▶ **SUPPLIED RECORDS**

--- START ---

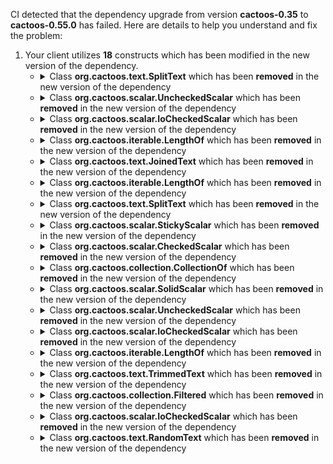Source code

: CI detected that the dependency upgrade from version **cactoos-0.35** to **cactoos-0.55.0** has failed. Here are details to help you understand and fix the problem:
1. Your client utilizes **18** constructs which has been modified in the new version of the dependency.
   * <details>
        <summary>Class <b>org.cactoos.text.SplitText</b> which has been <b>removed</b> in the new version of the dependency</summary>
            
        * <details>
          <summary>The failure is identified from the logs generated in the build process. </summary>
          
            *   >[[ERROR] /java-api/src/main/java/io/zold/api/WalletsIn.java:[40,24] cannot find symbol<br>&nbsp;&nbsp;&nbsp;&nbsp;  symbol:   class JoinedText
  location: package org.cactoos.text
](https://github.com/chains-project/breaking-good/actions/runs/8110103454/job/22166641300#step:4:773)
            *   An error was detected in line 40 which is making use of an outdated API.
             ``` java
             40   import org.cactoos.text.SplitText;;
            ```
            *   >[[ERROR] /java-api/src/main/java/io/zold/api/RtTransaction.java:[40,24] cannot find symbol<br>&nbsp;&nbsp;&nbsp;&nbsp;  symbol:   class SplitText
  location: package org.cactoos.text
](https://github.com/chains-project/breaking-good/actions/runs/8110103454/job/22166641300#step:4:779)
            *   An error was detected in line 40 which is making use of an outdated API.
             ``` java
             40   import org.cactoos.text.SplitText;;
            ```
            *   >[[ERROR] /java-api/src/main/java/io/zold/api/Wallet.java:[40,24] cannot find symbol<br>&nbsp;&nbsp;&nbsp;&nbsp;  symbol:   class SplitText
  location: package org.cactoos.text
](https://github.com/chains-project/breaking-good/actions/runs/8110103454/job/22166641300#step:4:768)
            *   An error was detected in line 40 which is making use of an outdated API.
             ``` java
             40   import org.cactoos.text.SplitText;;
            ```

          </details>
            
     </details>
   * <details>
        <summary>Class <b>org.cactoos.scalar.UncheckedScalar</b> which has been <b>removed</b> in the new version of the dependency</summary>
            
        * <details>
          <summary>The failure is identified from the logs generated in the build process. </summary>
          
            *   >[[ERROR] /java-api/src/main/java/io/zold/api/Wallet.java:[38,26] cannot find symbol<br>&nbsp;&nbsp;&nbsp;&nbsp;  symbol:   class UncheckedScalar
  location: package org.cactoos.scalar
](https://github.com/chains-project/breaking-good/actions/runs/8110103454/job/22166641300#step:4:767)
            *   An error was detected in line 38 which is making use of an outdated API.
             ``` java
             38   import org.cactoos.scalar.UncheckedScalar;;
            ```
            *   >[[ERROR] /java-api/src/main/java/io/zold/api/RtTransaction.java:[38,26] cannot find symbol<br>&nbsp;&nbsp;&nbsp;&nbsp;  symbol:   class UncheckedScalar
  location: package org.cactoos.scalar
](https://github.com/chains-project/breaking-good/actions/runs/8110103454/job/22166641300#step:4:778)
            *   An error was detected in line 38 which is making use of an outdated API.
             ``` java
             38   import org.cactoos.scalar.UncheckedScalar;;
            ```
            *   >[[ERROR] /java-api/src/main/java/io/zold/api/WalletsIn.java:[38,26] cannot find symbol<br>&nbsp;&nbsp;&nbsp;&nbsp;  symbol:   class SolidScalar
  location: package org.cactoos.scalar
](https://github.com/chains-project/breaking-good/actions/runs/8110103454/job/22166641300#step:4:772)
            *   An error was detected in line 38 which is making use of an outdated API.
             ``` java
             38   import org.cactoos.scalar.UncheckedScalar;;
            ```

          </details>
            
     </details>
   * <details>
        <summary>Class <b>org.cactoos.scalar.IoCheckedScalar</b> which has been <b>removed</b> in the new version of the dependency</summary>
            
        * <details>
          <summary>The failure is identified from the logs generated in the build process. </summary>
          
            *   >[[ERROR] /java-api/src/main/java/io/zold/api/RtTransaction.java:[37,26] cannot find symbol<br>&nbsp;&nbsp;&nbsp;&nbsp;  symbol:   class StickyScalar
  location: package org.cactoos.scalar
](https://github.com/chains-project/breaking-good/actions/runs/8110103454/job/22166641300#step:4:777)
            *   An error was detected in line 37 which is making use of an outdated API.
             ``` java
             37   import org.cactoos.scalar.IoCheckedScalar;;
            ```
            *   >[[ERROR] /java-api/src/main/java/io/zold/api/WalletsIn.java:[37,26] cannot find symbol<br>&nbsp;&nbsp;&nbsp;&nbsp;  symbol:   class IoCheckedScalar
  location: package org.cactoos.scalar
](https://github.com/chains-project/breaking-good/actions/runs/8110103454/job/22166641300#step:4:771)
            *   An error was detected in line 37 which is making use of an outdated API.
             ``` java
             37   import org.cactoos.scalar.IoCheckedScalar;;
            ```

          </details>
            
     </details>
   * <details>
        <summary>Class <b>org.cactoos.iterable.LengthOf</b> which has been <b>removed</b> in the new version of the dependency</summary>
            
        * <details>
          <summary>The failure is identified from the logs generated in the build process. </summary>
          
            *   >[[ERROR] /java-api/src/main/java/io/zold/api/TaxBeneficiaries.java:[29,28] cannot find symbol<br>&nbsp;&nbsp;&nbsp;&nbsp;  symbol:   class LengthOf
  location: package org.cactoos.iterable
](https://github.com/chains-project/breaking-good/actions/runs/8110103454/job/22166641300#step:4:770)
            *   An error was detected in line 29 which is making use of an outdated API.
             ``` java
             29   import org.cactoos.iterable.LengthOf;;
            ```

          </details>
            
     </details>
   * <details>
        <summary>Class <b>org.cactoos.text.JoinedText</b> which has been <b>removed</b> in the new version of the dependency</summary>
            
        * <details>
          <summary>The failure is identified from the logs generated in the build process. </summary>
          
            *   >[[ERROR] /java-api/src/main/java/io/zold/api/WalletsIn.java:[40,24] cannot find symbol<br>&nbsp;&nbsp;&nbsp;&nbsp;  symbol:   class JoinedText
  location: package org.cactoos.text
](https://github.com/chains-project/breaking-good/actions/runs/8110103454/job/22166641300#step:4:773)
            *   An error was detected in line 40 which is making use of an outdated API.
             ``` java
             40   import org.cactoos.text.JoinedText;;
            ```
            *   >[[ERROR] /java-api/src/main/java/io/zold/api/RtTransaction.java:[40,24] cannot find symbol<br>&nbsp;&nbsp;&nbsp;&nbsp;  symbol:   class SplitText
  location: package org.cactoos.text
](https://github.com/chains-project/breaking-good/actions/runs/8110103454/job/22166641300#step:4:779)
            *   An error was detected in line 40 which is making use of an outdated API.
             ``` java
             40   import org.cactoos.text.JoinedText;;
            ```
            *   >[[ERROR] /java-api/src/main/java/io/zold/api/Wallet.java:[40,24] cannot find symbol<br>&nbsp;&nbsp;&nbsp;&nbsp;  symbol:   class SplitText
  location: package org.cactoos.text
](https://github.com/chains-project/breaking-good/actions/runs/8110103454/job/22166641300#step:4:768)
            *   An error was detected in line 40 which is making use of an outdated API.
             ``` java
             40   import org.cactoos.text.JoinedText;;
            ```

          </details>
            
     </details>
   * <details>
        <summary>Class <b>org.cactoos.iterable.LengthOf</b> which has been <b>removed</b> in the new version of the dependency</summary>
            
        * <details>
          <summary>The failure is identified from the logs generated in the build process. </summary>
          
            *   >[[ERROR] /java-api/src/main/java/io/zold/api/RtTransaction.java:[33,28] cannot find symbol<br>&nbsp;&nbsp;&nbsp;&nbsp;  symbol:   class LengthOf
  location: package org.cactoos.iterable
](https://github.com/chains-project/breaking-good/actions/runs/8110103454/job/22166641300#step:4:775)
            *   An error was detected in line 33 which is making use of an outdated API.
             ``` java
             33   import org.cactoos.iterable.LengthOf;;
            ```

          </details>
            
     </details>
   * <details>
        <summary>Class <b>org.cactoos.text.SplitText</b> which has been <b>removed</b> in the new version of the dependency</summary>
            
        * <details>
          <summary>The failure is identified from the logs generated in the build process. </summary>
          
            *   >[[ERROR] /java-api/src/main/java/io/zold/api/WalletsIn.java:[40,24] cannot find symbol<br>&nbsp;&nbsp;&nbsp;&nbsp;  symbol:   class JoinedText
  location: package org.cactoos.text
](https://github.com/chains-project/breaking-good/actions/runs/8110103454/job/22166641300#step:4:773)
            *   An error was detected in line 40 which is making use of an outdated API.
             ``` java
             40   import org.cactoos.text.SplitText;;
            ```
            *   >[[ERROR] /java-api/src/main/java/io/zold/api/RtTransaction.java:[40,24] cannot find symbol<br>&nbsp;&nbsp;&nbsp;&nbsp;  symbol:   class SplitText
  location: package org.cactoos.text
](https://github.com/chains-project/breaking-good/actions/runs/8110103454/job/22166641300#step:4:779)
            *   An error was detected in line 40 which is making use of an outdated API.
             ``` java
             40   import org.cactoos.text.SplitText;;
            ```
            *   >[[ERROR] /java-api/src/main/java/io/zold/api/Wallet.java:[40,24] cannot find symbol<br>&nbsp;&nbsp;&nbsp;&nbsp;  symbol:   class SplitText
  location: package org.cactoos.text
](https://github.com/chains-project/breaking-good/actions/runs/8110103454/job/22166641300#step:4:768)
            *   An error was detected in line 40 which is making use of an outdated API.
             ``` java
             40   import org.cactoos.text.SplitText;;
            ```

          </details>
            
     </details>
   * <details>
        <summary>Class <b>org.cactoos.scalar.StickyScalar</b> which has been <b>removed</b> in the new version of the dependency</summary>
            
        * <details>
          <summary>The failure is identified from the logs generated in the build process. </summary>
          
            *   >[[ERROR] /java-api/src/main/java/io/zold/api/RtTransaction.java:[37,26] cannot find symbol<br>&nbsp;&nbsp;&nbsp;&nbsp;  symbol:   class StickyScalar
  location: package org.cactoos.scalar
](https://github.com/chains-project/breaking-good/actions/runs/8110103454/job/22166641300#step:4:777)
            *   An error was detected in line 37 which is making use of an outdated API.
             ``` java
             37   import org.cactoos.scalar.StickyScalar;;
            ```
            *   >[[ERROR] /java-api/src/main/java/io/zold/api/WalletsIn.java:[37,26] cannot find symbol<br>&nbsp;&nbsp;&nbsp;&nbsp;  symbol:   class IoCheckedScalar
  location: package org.cactoos.scalar
](https://github.com/chains-project/breaking-good/actions/runs/8110103454/job/22166641300#step:4:771)
            *   An error was detected in line 37 which is making use of an outdated API.
             ``` java
             37   import org.cactoos.scalar.StickyScalar;;
            ```

          </details>
            
     </details>
   * <details>
        <summary>Class <b>org.cactoos.scalar.CheckedScalar</b> which has been <b>removed</b> in the new version of the dependency</summary>
            
        * <details>
          <summary>The failure is identified from the logs generated in the build process. </summary>
          
            *   >[[ERROR] /java-api/src/main/java/io/zold/api/Wallet.java:[36,26] cannot find symbol<br>&nbsp;&nbsp;&nbsp;&nbsp;  symbol:   class CheckedScalar
  location: package org.cactoos.scalar
](https://github.com/chains-project/breaking-good/actions/runs/8110103454/job/22166641300#step:4:766)
            *   An error was detected in line 36 which is making use of an outdated API.
             ``` java
             36   import org.cactoos.scalar.CheckedScalar;;
            ```

          </details>
            
     </details>
   * <details>
        <summary>Class <b>org.cactoos.collection.CollectionOf</b> which has been <b>removed</b> in the new version of the dependency</summary>
            
        * <details>
          <summary>The failure is identified from the logs generated in the build process. </summary>
          
            *   >[[ERROR] /java-api/src/main/java/io/zold/api/Wallet.java:[30,30] cannot find symbol<br>&nbsp;&nbsp;&nbsp;&nbsp;  symbol:   class Filtered
  location: package org.cactoos.collection
](https://github.com/chains-project/breaking-good/actions/runs/8110103454/job/22166641300#step:4:765)
            *   An error was detected in line 30 which is making use of an outdated API.
             ``` java
             30   import org.cactoos.collection.CollectionOf;;
            ```
            *   >[[ERROR] /java-api/src/main/java/io/zold/api/Copies.java:[30,30] cannot find symbol<br>&nbsp;&nbsp;&nbsp;&nbsp;  symbol:   class CollectionOf
  location: package org.cactoos.collection
](https://github.com/chains-project/breaking-good/actions/runs/8110103454/job/22166641300#step:4:763)
            *   An error was detected in line 30 which is making use of an outdated API.
             ``` java
             30   import org.cactoos.collection.CollectionOf;;
            ```
            *   >[[ERROR] /java-api/src/main/java/io/zold/api/RtNetwork.java:[30,26] cannot find symbol<br>&nbsp;&nbsp;&nbsp;&nbsp;  symbol:   class IoCheckedScalar
  location: package org.cactoos.scalar
](https://github.com/chains-project/breaking-good/actions/runs/8110103454/job/22166641300#step:4:769)
            *   An error was detected in line 30 which is making use of an outdated API.
             ``` java
             30   import org.cactoos.collection.CollectionOf;;
            ```

          </details>
            
     </details>
   * <details>
        <summary>Class <b>org.cactoos.scalar.SolidScalar</b> which has been <b>removed</b> in the new version of the dependency</summary>
            
        * <details>
          <summary>The failure is identified from the logs generated in the build process. </summary>
          
            *   >[[ERROR] /java-api/src/main/java/io/zold/api/Wallet.java:[38,26] cannot find symbol<br>&nbsp;&nbsp;&nbsp;&nbsp;  symbol:   class UncheckedScalar
  location: package org.cactoos.scalar
](https://github.com/chains-project/breaking-good/actions/runs/8110103454/job/22166641300#step:4:767)
            *   An error was detected in line 38 which is making use of an outdated API.
             ``` java
             38   import org.cactoos.scalar.SolidScalar;;
            ```
            *   >[[ERROR] /java-api/src/main/java/io/zold/api/RtTransaction.java:[38,26] cannot find symbol<br>&nbsp;&nbsp;&nbsp;&nbsp;  symbol:   class UncheckedScalar
  location: package org.cactoos.scalar
](https://github.com/chains-project/breaking-good/actions/runs/8110103454/job/22166641300#step:4:778)
            *   An error was detected in line 38 which is making use of an outdated API.
             ``` java
             38   import org.cactoos.scalar.SolidScalar;;
            ```
            *   >[[ERROR] /java-api/src/main/java/io/zold/api/WalletsIn.java:[38,26] cannot find symbol<br>&nbsp;&nbsp;&nbsp;&nbsp;  symbol:   class SolidScalar
  location: package org.cactoos.scalar
](https://github.com/chains-project/breaking-good/actions/runs/8110103454/job/22166641300#step:4:772)
            *   An error was detected in line 38 which is making use of an outdated API.
             ``` java
             38   import org.cactoos.scalar.SolidScalar;;
            ```

          </details>
            
     </details>
   * <details>
        <summary>Class <b>org.cactoos.scalar.UncheckedScalar</b> which has been <b>removed</b> in the new version of the dependency</summary>
            
        * <details>
          <summary>The failure is identified from the logs generated in the build process. </summary>
          
            *   >[[ERROR] /java-api/src/main/java/io/zold/api/Wallet.java:[38,26] cannot find symbol<br>&nbsp;&nbsp;&nbsp;&nbsp;  symbol:   class UncheckedScalar
  location: package org.cactoos.scalar
](https://github.com/chains-project/breaking-good/actions/runs/8110103454/job/22166641300#step:4:767)
            *   An error was detected in line 38 which is making use of an outdated API.
             ``` java
             38   import org.cactoos.scalar.UncheckedScalar;;
            ```
            *   >[[ERROR] /java-api/src/main/java/io/zold/api/RtTransaction.java:[38,26] cannot find symbol<br>&nbsp;&nbsp;&nbsp;&nbsp;  symbol:   class UncheckedScalar
  location: package org.cactoos.scalar
](https://github.com/chains-project/breaking-good/actions/runs/8110103454/job/22166641300#step:4:778)
            *   An error was detected in line 38 which is making use of an outdated API.
             ``` java
             38   import org.cactoos.scalar.UncheckedScalar;;
            ```
            *   >[[ERROR] /java-api/src/main/java/io/zold/api/WalletsIn.java:[38,26] cannot find symbol<br>&nbsp;&nbsp;&nbsp;&nbsp;  symbol:   class SolidScalar
  location: package org.cactoos.scalar
](https://github.com/chains-project/breaking-good/actions/runs/8110103454/job/22166641300#step:4:772)
            *   An error was detected in line 38 which is making use of an outdated API.
             ``` java
             38   import org.cactoos.scalar.UncheckedScalar;;
            ```

          </details>
            
     </details>
   * <details>
        <summary>Class <b>org.cactoos.scalar.IoCheckedScalar</b> which has been <b>removed</b> in the new version of the dependency</summary>
            
        * <details>
          <summary>The failure is identified from the logs generated in the build process. </summary>
          
            *   >[[ERROR] /java-api/src/main/java/io/zold/api/RtTransaction.java:[35,26] cannot find symbol<br>&nbsp;&nbsp;&nbsp;&nbsp;  symbol:   class IoCheckedScalar
  location: package org.cactoos.scalar
](https://github.com/chains-project/breaking-good/actions/runs/8110103454/job/22166641300#step:4:776)
            *   An error was detected in line 35 which is making use of an outdated API.
             ``` java
             35   import org.cactoos.scalar.IoCheckedScalar;;
            ```

          </details>
            
     </details>
   * <details>
        <summary>Class <b>org.cactoos.iterable.LengthOf</b> which has been <b>removed</b> in the new version of the dependency</summary>
            
        * <details>
          <summary>The failure is identified from the logs generated in the build process. </summary>
          
            *   >[[ERROR] /java-api/src/main/java/io/zold/api/RtScore.java:[27,28] cannot find symbol<br>&nbsp;&nbsp;&nbsp;&nbsp;  symbol:   class LengthOf
  location: package org.cactoos.iterable
](https://github.com/chains-project/breaking-good/actions/runs/8110103454/job/22166641300#step:4:762)
            *   An error was detected in line 27 which is making use of an outdated API.
             ``` java
             27   import org.cactoos.iterable.LengthOf;;
            ```

          </details>
            
     </details>
   * <details>
        <summary>Class <b>org.cactoos.text.TrimmedText</b> which has been <b>removed</b> in the new version of the dependency</summary>
            
        * <details>
          <summary>The failure is identified from the logs generated in the build process. </summary>
          
            *   >[[ERROR] /java-api/src/main/java/io/zold/api/RtTransaction.java:[42,24] cannot find symbol<br>&nbsp;&nbsp;&nbsp;&nbsp;  symbol:   class TrimmedText
  location: package org.cactoos.text
](https://github.com/chains-project/breaking-good/actions/runs/8110103454/job/22166641300#step:4:780)
            *   An error was detected in line 42 which is making use of an outdated API.
             ``` java
             42   import org.cactoos.text.TrimmedText;;
            ```

          </details>
            
     </details>
   * <details>
        <summary>Class <b>org.cactoos.collection.Filtered</b> which has been <b>removed</b> in the new version of the dependency</summary>
            
        * <details>
          <summary>The failure is identified from the logs generated in the build process. </summary>
          
            *   >[[ERROR] /java-api/src/main/java/io/zold/api/Wallet.java:[30,30] cannot find symbol<br>&nbsp;&nbsp;&nbsp;&nbsp;  symbol:   class Filtered
  location: package org.cactoos.collection
](https://github.com/chains-project/breaking-good/actions/runs/8110103454/job/22166641300#step:4:765)
            *   An error was detected in line 30 which is making use of an outdated API.
             ``` java
             30   import org.cactoos.collection.Filtered;;
            ```
            *   >[[ERROR] /java-api/src/main/java/io/zold/api/Copies.java:[30,30] cannot find symbol<br>&nbsp;&nbsp;&nbsp;&nbsp;  symbol:   class CollectionOf
  location: package org.cactoos.collection
](https://github.com/chains-project/breaking-good/actions/runs/8110103454/job/22166641300#step:4:763)
            *   An error was detected in line 30 which is making use of an outdated API.
             ``` java
             30   import org.cactoos.collection.Filtered;;
            ```
            *   >[[ERROR] /java-api/src/main/java/io/zold/api/RtNetwork.java:[30,26] cannot find symbol<br>&nbsp;&nbsp;&nbsp;&nbsp;  symbol:   class IoCheckedScalar
  location: package org.cactoos.scalar
](https://github.com/chains-project/breaking-good/actions/runs/8110103454/job/22166641300#step:4:769)
            *   An error was detected in line 30 which is making use of an outdated API.
             ``` java
             30   import org.cactoos.collection.Filtered;;
            ```

          </details>
            
     </details>
   * <details>
        <summary>Class <b>org.cactoos.scalar.IoCheckedScalar</b> which has been <b>removed</b> in the new version of the dependency</summary>
            
        * <details>
          <summary>The failure is identified from the logs generated in the build process. </summary>
          
            *   >[[ERROR] /java-api/src/main/java/io/zold/api/Wallet.java:[30,30] cannot find symbol<br>&nbsp;&nbsp;&nbsp;&nbsp;  symbol:   class Filtered
  location: package org.cactoos.collection
](https://github.com/chains-project/breaking-good/actions/runs/8110103454/job/22166641300#step:4:765)
            *   An error was detected in line 30 which is making use of an outdated API.
             ``` java
             30   import org.cactoos.scalar.IoCheckedScalar;;
            ```
            *   >[[ERROR] /java-api/src/main/java/io/zold/api/Copies.java:[30,30] cannot find symbol<br>&nbsp;&nbsp;&nbsp;&nbsp;  symbol:   class CollectionOf
  location: package org.cactoos.collection
](https://github.com/chains-project/breaking-good/actions/runs/8110103454/job/22166641300#step:4:763)
            *   An error was detected in line 30 which is making use of an outdated API.
             ``` java
             30   import org.cactoos.scalar.IoCheckedScalar;;
            ```
            *   >[[ERROR] /java-api/src/main/java/io/zold/api/RtNetwork.java:[30,26] cannot find symbol<br>&nbsp;&nbsp;&nbsp;&nbsp;  symbol:   class IoCheckedScalar
  location: package org.cactoos.scalar
](https://github.com/chains-project/breaking-good/actions/runs/8110103454/job/22166641300#step:4:769)
            *   An error was detected in line 30 which is making use of an outdated API.
             ``` java
             30   import org.cactoos.scalar.IoCheckedScalar;;
            ```

          </details>
            
     </details>
   * <details>
        <summary>Class <b>org.cactoos.text.RandomText</b> which has been <b>removed</b> in the new version of the dependency</summary>
            
        * <details>
          <summary>The failure is identified from the logs generated in the build process. </summary>
          
            *   >[[ERROR] /java-api/src/main/java/io/zold/api/Remote.java:[28,24] cannot find symbol<br>&nbsp;&nbsp;&nbsp;&nbsp;  symbol:   class RandomText
  location: package org.cactoos.text
](https://github.com/chains-project/breaking-good/actions/runs/8110103454/job/22166641300#step:4:764)
            *   An error was detected in line 28 which is making use of an outdated API.
             ``` java
             28   import org.cactoos.text.RandomText;;
            ```

          </details>
            
     </details>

--- END ---

▶ **WHAT YOU WILL DO**
For every line in the data above that has the string "TrimmedText", return that line.

▶ **SOLUTION**
        <summary>Class <b>org.cactoos.text.TrimmedText</b> which has been <b>removed</b> in the new version of the dependency</summary>
            *   >[[ERROR] /java-api/src/main/java/io/zold/api/RtTransaction.java:[42,24] cannot find symbol<br>&nbsp;&nbsp;&nbsp;&nbsp;  symbol:   class TrimmedText
             42   import org.cactoos.text.TrimmedText;;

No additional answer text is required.